Teresina
está passando por um lento processo de desguetização cultural. O aldeamento que
a marcou, bem como ocorrera a outros centros culturais do país, começa a ressoar
seus últimos ecos – e, assim, a literatura aqui produzida, a cultura em geral
feita aqui, começa a ser pensada integrada aos dilemas e sucessos nacionais,
diria mesmo globais. Com isso, não se nega a especificidade da produção local;
nega-se, isto sim, que estejamos ilhados do resto do país e do mundo.
Em
médio ou longo prazo, essa situação deverá galvanizar um debate em torno da
velha noção de “Literatura Piauiense”. Precisaremos – penso que já precisamos, agora – reconsiderar o conceito de
literatura regional, seja para precisá-lo seja para implodi-lo. Em curto prazo,
porém, revistas como a dEsEnrEdoS, Revestrés
e este belíssimo rebento chamado Acrobata vão capinando o
terreno, devastando as ervas daninhas que criavam falsas cercas entre terrenos
vizinhos. Claro que não se pode reduzir a importância de tais veículos a esse
processo de desguetização cultural – mas, sem dúvida, aquela tarefa se conta
entre as mais relevantes missões de tais veículos.
Embora
debutante, Acrobata vem encabeçada
por editores calejados de outras experiências culturais de relevo. Tom Jobim
falou, certa vez, que o Brasil não é um país para principiantes; pois bem, se
pensarmos especificamente no campo cultural, a frase do eminente músico ganha
um sentido agônico. A experiência dos editores, portanto, é um dado relevante,
que me faz acreditar que estamos diante de um empreendimento que terá boa
longevidade. Não será fácil porque Acrobata
surpreendente tanto pela qualidade dos textos como pela qualidade material, sem
dúvida uma das mais revistas visualmente mais agradáveis de que tenho notícia
no país.
Acrobata une criação e
crítica numa dosagem perfeita, e com dois méritos extras. O primeiro é não se
limitar à literatura, ainda que esta seja o epicentro da publicação; a segunda
é que os ensaios ali presentes nem se excedem nos protocolos acadêmicos nem se
restringem à mera reportagem informativa.
A perspectiva do veículo contempla principalmente a literatura de invenção, a arte mais experimental, mas nem de longe se nota em suas páginas ou nas palavras dos editores qualquer laivo de dogmatismo ideológico ou unicismo estético.

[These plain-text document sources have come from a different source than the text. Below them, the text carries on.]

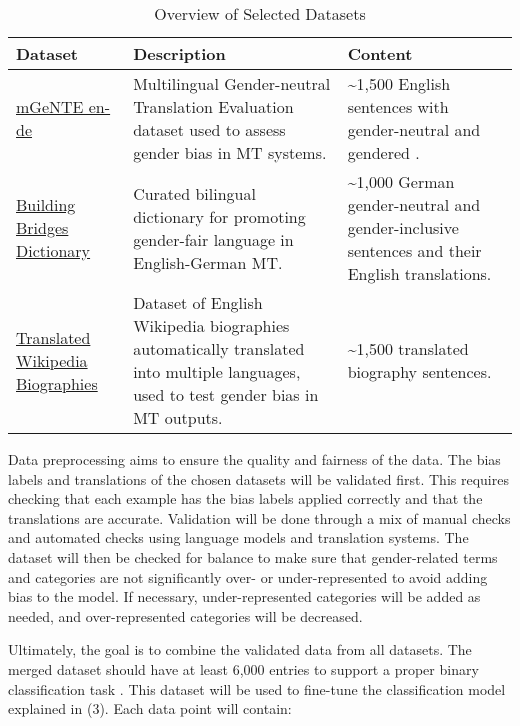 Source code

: \documentclass[oneside, paper=A4, DIV=15]{scrartcl}
\begin{document}
\begin{description}
\begin{table}[h!]
    \centering
    \renewcommand{\arraystretch}{1.3}
    \begin{tabularx}{\textwidth}{|X|X|X|}
    \hline
    \textbf{Dataset} & \textbf{Description} & \textbf{Content} \\ \hline
    \href{https://huggingface.co/datasets/FBK-MT/mGeNTE}{mGeNTE en-de} \parencite{savoldi_mgente_2025} & Multilingual Gender-neutral Translation Evaluation dataset used to assess gender bias in MT systems. & \textasciitilde1,500 English sentences with gender-neutral and gendered . \\ \hline
    \href{https://github.com/g8a9/building-bridges-gender-fair-german-mt}{Building Bridges Dictionary} \parencite{lardelli_building_2024} & Curated bilingual dictionary for promoting gender-fair language in English-German MT. & \textasciitilde1,000 German gender-neutral and gender-inclusive sentences and their English translations.  \\ \hline
    \href{https://research.google/blog/a-dataset-for-studying-gender-bias-in-translation/}{Translated Wikipedia Biographies} \parencite{stella_dataset_2021} & Dataset of English Wikipedia biographies automatically translated into multiple languages, used to test gender bias in MT outputs. & \textasciitilde1,500 translated biography sentences. \\ \hline
    \end{tabularx}
    \caption{Overview of Selected Datasets}
    \label{tab:datasets}
\end{table}

Data preprocessing aims to ensure the quality and fairness of the data.
The bias labels and translations of the chosen datasets will be validated first. This requires checking that each example has the bias labels applied correctly and that the translations are accurate. Validation will be done through a mix of manual checks and automated checks using language models and translation systems. The dataset will then be checked for balance to make sure that gender-related terms and categories are not significantly over- or under-represented to avoid adding bias to the model. If necessary, under-represented categories will be added as needed, and over-represented categories will be decreased.

Ultimately, the goal is to combine the validated data from all datasets. The merged dataset should have at least 6,000 entries to support a proper binary classification task \parencite{pecher_comparing_2024}. This dataset will be used to fine-tune the classification model explained in (3). Each data point will contain:


\end{description}
\end{document}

A perspectiva do veículo contempla principalmente a literatura de invenção, a arte mais experimental, mas nem de longe se nota em suas páginas ou nas palavras dos editores qualquer laivo de dogmatismo ideológico ou unicismo estético.
Cada
um, a depender de seu temperamento e de sua formação, há de se agradar mais
desse ou daquele texto. Trata-se, reforço, de um veículo plural. E com nada
menos que uma centena de páginas. Entre muita coisa de boa cepa, e algumas poesias
que não quero voltar a ler, destaco os poemas excelentes dessa ótima poetisa de
São Tomé e Príncipe: Conceição Lima. Só ela já pagaria o preço da revista. Mas
isso é só uma parte: há uma entrevista com Sergio Cohn que considero nada menos
que histórica (o que não significa que eu concorde com tudo que se diz ali), um
ensaio elucidativo de Nayhd Barros sobre Godard e um interessante depoimento de
Edson Cruz sobre as revistas literárias no Brasil. Posso falar de outras surpresas
boas de conviver, posso destacar o pagode da poesia promovido por Thiago E, a
expressão exata do verso de Salgado Maranhão, a pureza lírica dos traços de
Cícero Manoel. E, claro, não deixarei de mencionar que colaboro ali com um
ensaio sobre “A cena poética de Teresina”.